►

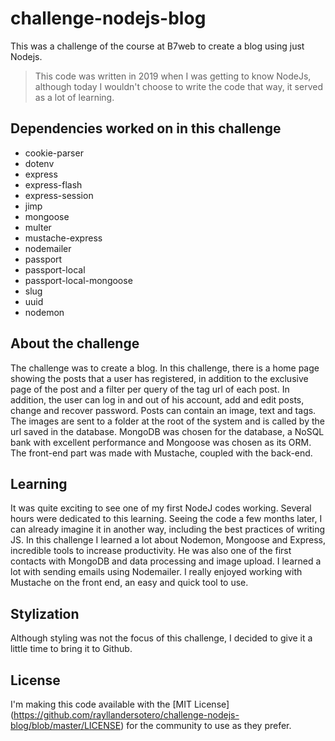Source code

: # challenge-nodejs-blog
This was a challenge of the course at B7web to create a blog using just Nodejs.
> This code was written in 2019 when I was getting to know NodeJs, although today I wouldn't choose to write the code that way, it served as a lot of learning.

## Dependencies worked on in this challenge
- cookie-parser
- dotenv
- express
- express-flash
- express-session
- jimp
- mongoose
- multer
- mustache-express
- nodemailer
- passport
- passport-local
- passport-local-mongoose
- slug
- uuid
- nodemon

## About the challenge
The challenge was to create a blog.
In this challenge, there is a home page showing the posts that a user has registered, in addition to the exclusive page of the post and a filter per query of the tag url of each post.
In addition, the user can log in and out of his account, add and edit posts, change and recover password.
Posts can contain an image, text and tags.
The images are sent to a folder at the root of the system and is called by the url saved in the database.
MongoDB was chosen for the database, a NoSQL bank with excellent performance and Mongoose was chosen as its ORM.
The front-end part was made with Mustache, coupled with the back-end.

## Learning
It was quite exciting to see one of my first NodeJ codes working. Several hours were dedicated to this learning.
Seeing the code a few months later, I can already imagine it in another way, including the best practices of writing JS.
In this challenge I learned a lot about Nodemon, Mongoose and Express, incredible tools to increase productivity.
He was also one of the first contacts with MongoDB and data processing and image upload.
I learned a lot with sending emails using Nodemailer.
I really enjoyed working with Mustache on the front end, an easy and quick tool to use.

## Stylization
Although styling was not the focus of this challenge, I decided to give it a little time to bring it to Github.

## License
I'm making this code available with the [MIT License] (https://github.com/rayllandersotero/challenge-nodejs-blog/blob/master/LICENSE) for the community to use as they prefer.
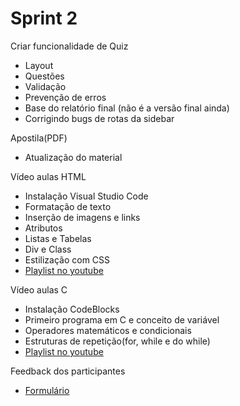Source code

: # Sprint 2

Criar funcionalidade de Quiz
- Layout
- Questões
- Validação
- Prevenção de erros
- Base do relatório final (não é a versão final ainda)
- Corrigindo bugs de rotas da sidebar

Apostila(PDF)
- Atualização do material

Vídeo aulas HTML
- Instalação Visual Studio Code
- Formatação de texto
- Inserção de imagens e links
- Atributos
- Listas e Tabelas
- Div e Class
- Estilização com CSS
- [Playlist no youtube](https://www.youtube.com/playlist?list=PLrY4kuRO8ZyZM6hgWNzlfSBU04Afry9OO)

Vídeo aulas C
- Instalação CodeBlocks
- Primeiro programa em C e conceito de variável
- Operadores matemáticos e condicionais
- Estruturas de repetição(for, while e do while)
- [Playlist no youtube](https://www.youtube.com/playlist?list=PLCY5bqBo89WxVTLbnLkoTzGZPlmN5VAPl)

Feedback dos participantes
- [Formulário](https://forms.gle/ZCehjSpX1ERpzhmbA)





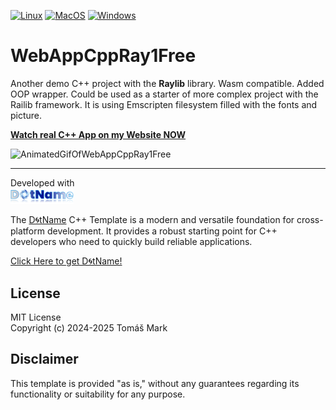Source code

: [![Linux](https://github.com/tomasmark79/WebAppCppRay1Free/actions/workflows/linux.yml/badge.svg)](https://github.com/tomasmark79/WebAppCppRay1Free/actions/workflows/linux.yml)
[![MacOS](https://github.com/tomasmark79/WebAppCppRay1Free/actions/workflows/macos.yml/badge.svg)](https://github.com/tomasmark79/WebAppCppRay1Free/actions/workflows/macos.yml)
[![Windows](https://github.com/tomasmark79/WebAppCppRay1Free/actions/workflows/windows.yml/badge.svg)](https://github.com/tomasmark79/WebAppCppRay1Free/actions/workflows/windows.yml)

# WebAppCppRay1Free

Another demo C++ project with the **Raylib** library. Wasm compatible. Added OOP wrapper. Could be used as a starter of more complex project with the Railib framework. It is using Emscripten filesystem filled with the fonts and picture. 

[**Watch real C++ App on my Website NOW**](https://digitalspace.name/demoapp/)

<img src="assets/appdemo-ani.gif" alt="AnimatedGifOfWebAppCppRay1Free" width="40%">

---

Developed with  
<img src="assets/logo.png" alt="DotNameCpp Logo" width="20%">

The [D🌀tName](https://github.com/tomasmark79/DotNameCppFree) C++ Template is a modern and versatile foundation for cross-platform development. It provides a robust starting point for C++ developers who need to quickly build reliable applications.

[Click Here to get D🌀tName!](https://github.com/tomasmark79/DotNameCppFree)

## License

MIT License  
Copyright (c) 2024-2025 Tomáš Mark

## Disclaimer

This template is provided "as is," without any guarantees regarding its functionality or suitability for any purpose.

◄

Your instructions » Starting at the line above that holds "- Validação" and ending at the line that holds "- Div e Class", transcribe each line exactly and include no other lines.

Completed task »
- Validação
- Prevenção de erros
- Base do relatório final (não é a versão final ainda)
- Corrigindo bugs de rotas da sidebar

Apostila(PDF)
- Atualização do material

Vídeo aulas HTML
- Instalação Visual Studio Code
- Formatação de texto
- Inserção de imagens e links
- Atributos
- Listas e Tabelas
- Div e Class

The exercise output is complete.